Responsibilities
- Assist in the design, implementation, and maintenance of observability solutions for Azure-based applications.
- Monitor system health, performance, and availability using Azure Monitor, Application Insights, and Log Analytics.
- Implementation experience on azure alerts and azure log analytics workspace.
- Candidate should be able to learn other technologies like solarwinds, elastic, AWS cloudwatch..etc
- Support SRE practices by automating infrastructure tasks, incident response, and root cause analysis.
- Develop and maintain dashboards, alerts, and reports to provide insights into system performance.
- Troubleshoot and resolve issues related to Azure infrastructure and application performance.
- Collaborate with DevOps, development, and operations teams to improve system reliability and efficiency.
- Implement and manage logging, tracing, and metrics collection for microservices-based architectures.
- Assist in developing runbooks, playbooks, and documentation for incident management and resolution.
Participate in on-call rotations and proactively address potential system failures
Qualifications
- Bachelor's degree in Computer Science, IT, or a related field (or equivalent experience).
- Should have minimum 7+ years of experience.
- Basic knowledge of Azure services, including Virtual Machines, Kubernetes (AKS), Storage, and Networking.
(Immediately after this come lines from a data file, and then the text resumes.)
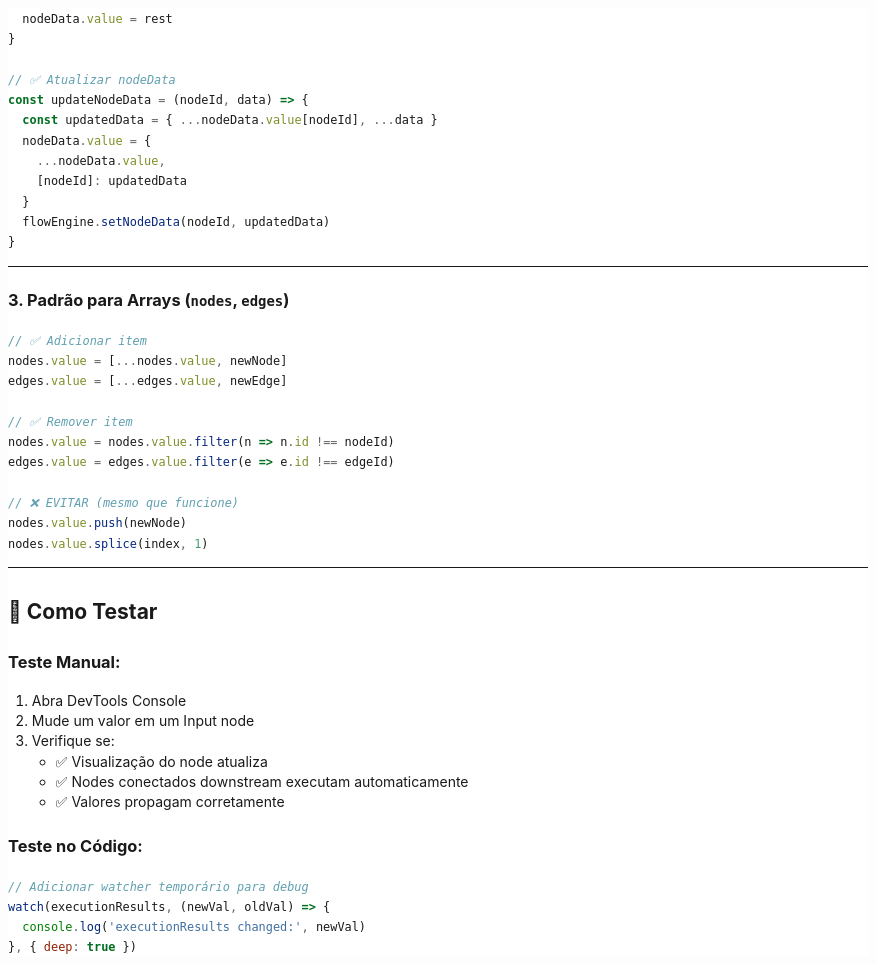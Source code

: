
 ```javascript
  nodeData.value = rest
}

// ✅ Atualizar nodeData
const updateNodeData = (nodeId, data) => {
  const updatedData = { ...nodeData.value[nodeId], ...data }
  nodeData.value = {
    ...nodeData.value,
    [nodeId]: updatedData
  }
  flowEngine.setNodeData(nodeId, updatedData)
}
```

---

### 3. **Padrão para Arrays (`nodes`, `edges`)**

```javascript
// ✅ Adicionar item
nodes.value = [...nodes.value, newNode]
edges.value = [...edges.value, newEdge]

// ✅ Remover item
nodes.value = nodes.value.filter(n => n.id !== nodeId)
edges.value = edges.value.filter(e => e.id !== edgeId)

// ❌ EVITAR (mesmo que funcione)
nodes.value.push(newNode)
nodes.value.splice(index, 1)
```

---

## 🧪 Como Testar

### Teste Manual:

1. Abra DevTools Console
2. Mude um valor em um Input node
3. Verifique se:
   - ✅ Visualização do node atualiza
   - ✅ Nodes conectados downstream executam automaticamente
   - ✅ Valores propagam corretamente

### Teste no Código:

```javascript
// Adicionar watcher temporário para debug
watch(executionResults, (newVal, oldVal) => {
  console.log('executionResults changed:', newVal)
}, { deep: true })
```


  [nodeId]: result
- Familiarity with observability tools like Azure Monitor, Application Insights, Grafana, or Prometheus.
- Understanding of logging and tracing concepts using tools like Log Analytics, Elastic Stack, or OpenTelemetry.
- Exposure to scripting and automation using PowerShell, Python, or Terraform.
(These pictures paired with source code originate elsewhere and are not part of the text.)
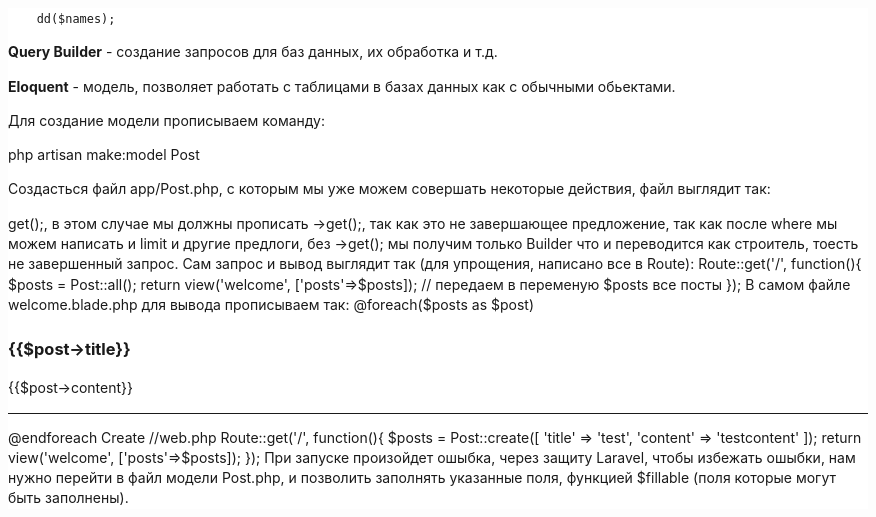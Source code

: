         dd($names);
**Query Builder** -  создание запросов для баз данных, их обработка и т.д.

**Eloquent** - модель, позволяет работать c таблицами в базах данных как с обычными обьектами.

Для создание модели прописываем команду:

php artisan make:model Post

Создасться файл app/Post.php, с которым мы уже можем совершать некоторые действия, файл выглядит так:

<?php

namespace App;

use Illuminate\Database\Eloquent\Model;

class Post extends Model
{
    //
}

Для вызова модели и для работы с ней, к примеру вывод всех статтей:

Post::all(); - выведем нам все статьи в Колекциях, чтобы вывести одну модель можно написать Post::first();, выведет 1 модель, тоесть 1 пост, чтобы вывести по определенному id нужно написать Post::find();, и указать в find(2) тобиш найдет вторую статью, также можна указать "где": Post::where('id', 9)->get();, в этом случае мы должны прописать ->get();, так как это не завершающее предложение, так как после where мы можем написать и limit и другие предлоги, без ->get(); мы получим только Builder что и переводится как строитель, тоесть не завершенный запрос.

Сам запрос и вывод выглядит так (для упрощения, написано все в Route):


Route::get('/', function(){
  $posts = Post::all();
  return view('welcome', ['posts'=>$posts]); // передаем в переменую $posts все посты
});
В самом файле welcome.blade.php для вывода прописываем так:

@foreach($posts as $post)
  <div>
  <h3>{{$post->title}}</h3>
  <p>{{$post->content}}</p>
  </div>
  <hr>
@endforeach
Create

//web.php

Route::get('/', function(){
  $posts = Post::create([
  	'title' => 'test',
	'content' => 'testcontent'
  ]);
  return view('welcome', ['posts'=>$posts]);
});
При запуске произойдет ошыбка, через защиту Laravel, чтобы избежать ошыбки, нам нужно перейти в файл модели Post.php, и позволить заполнять указанные поля, функцией $fillable (поля которые могут быть заполнены).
- Knowledge of CI/CD pipelines and Infrastructure as Code (IaC) principles.
- Strong problem-solving skills and ability to work in a fast-paced environment.
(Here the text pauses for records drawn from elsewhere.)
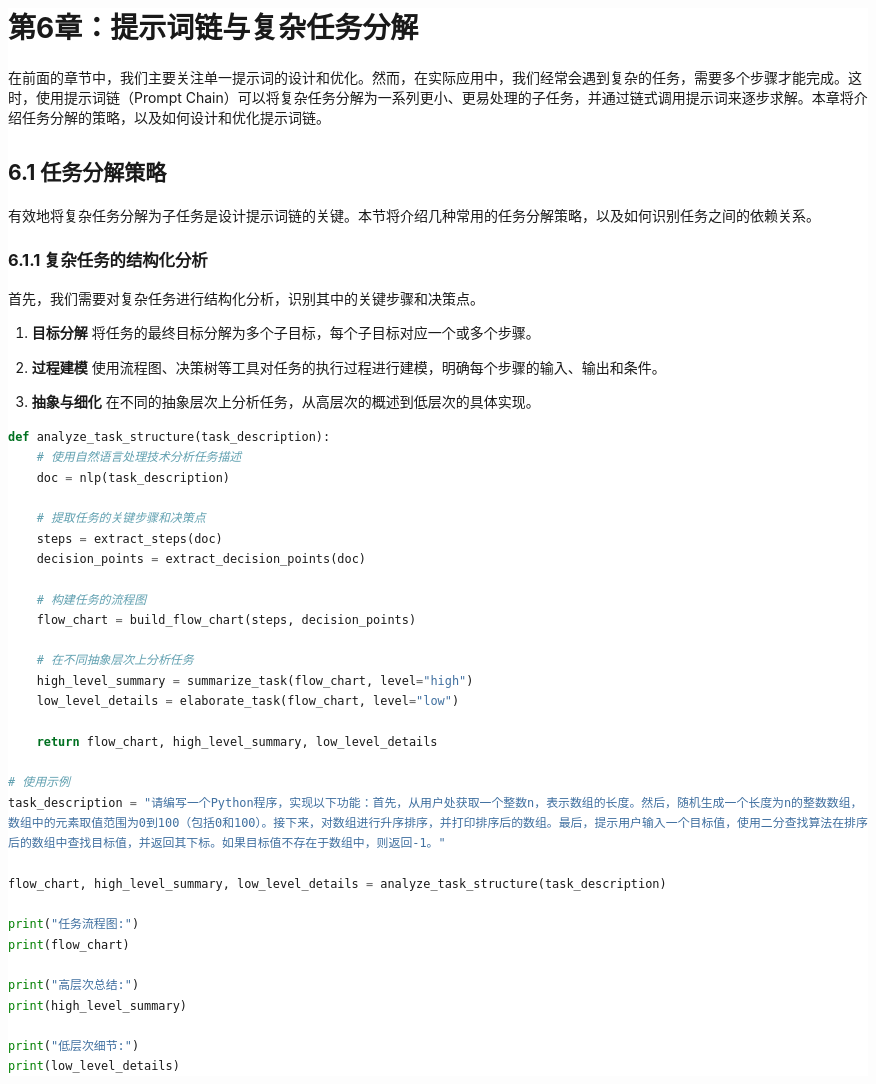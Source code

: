 
# 第6章：提示词链与复杂任务分解

在前面的章节中，我们主要关注单一提示词的设计和优化。然而，在实际应用中，我们经常会遇到复杂的任务，需要多个步骤才能完成。这时，使用提示词链（Prompt Chain）可以将复杂任务分解为一系列更小、更易处理的子任务，并通过链式调用提示词来逐步求解。本章将介绍任务分解的策略，以及如何设计和优化提示词链。

## 6.1 任务分解策略

有效地将复杂任务分解为子任务是设计提示词链的关键。本节将介绍几种常用的任务分解策略，以及如何识别任务之间的依赖关系。

### 6.1.1 复杂任务的结构化分析

首先，我们需要对复杂任务进行结构化分析，识别其中的关键步骤和决策点。

1. **目标分解**
   将任务的最终目标分解为多个子目标，每个子目标对应一个或多个步骤。

2. **过程建模**
   使用流程图、决策树等工具对任务的执行过程进行建模，明确每个步骤的输入、输出和条件。

3. **抽象与细化**
   在不同的抽象层次上分析任务，从高层次的概述到低层次的具体实现。

```python
def analyze_task_structure(task_description):
    # 使用自然语言处理技术分析任务描述
    doc = nlp(task_description)
    
    # 提取任务的关键步骤和决策点
    steps = extract_steps(doc)
    decision_points = extract_decision_points(doc)
    
    # 构建任务的流程图
    flow_chart = build_flow_chart(steps, decision_points)
    
    # 在不同抽象层次上分析任务
    high_level_summary = summarize_task(flow_chart, level="high")
    low_level_details = elaborate_task(flow_chart, level="low")
    
    return flow_chart, high_level_summary, low_level_details

# 使用示例
task_description = "请编写一个Python程序，实现以下功能：首先，从用户处获取一个整数n，表示数组的长度。然后，随机生成一个长度为n的整数数组，数组中的元素取值范围为0到100（包括0和100）。接下来，对数组进行升序排序，并打印排序后的数组。最后，提示用户输入一个目标值，使用二分查找算法在排序后的数组中查找目标值，并返回其下标。如果目标值不存在于数组中，则返回-1。"

flow_chart, high_level_summary, low_level_details = analyze_task_structure(task_description)

print("任务流程图:")
print(flow_chart)

print("高层次总结:")
print(high_level_summary)

print("低层次细节:")
print(low_level_details)
```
- Good communication and collaboration skills.
Preferred Qualifications
- Hands-on experience with Azure DevOps or GitHub Actions.
- Basic understanding of SRE principles, error budgets, and SLIs/SLOs.
- Exposure to containerization technologies like Docker and Kubernetes.
- Experience with ITIL practices and incident management processes.
- Certification in Azure Fundamentals (AZ-900) or Azure Administrator (AZ-104) is a plus.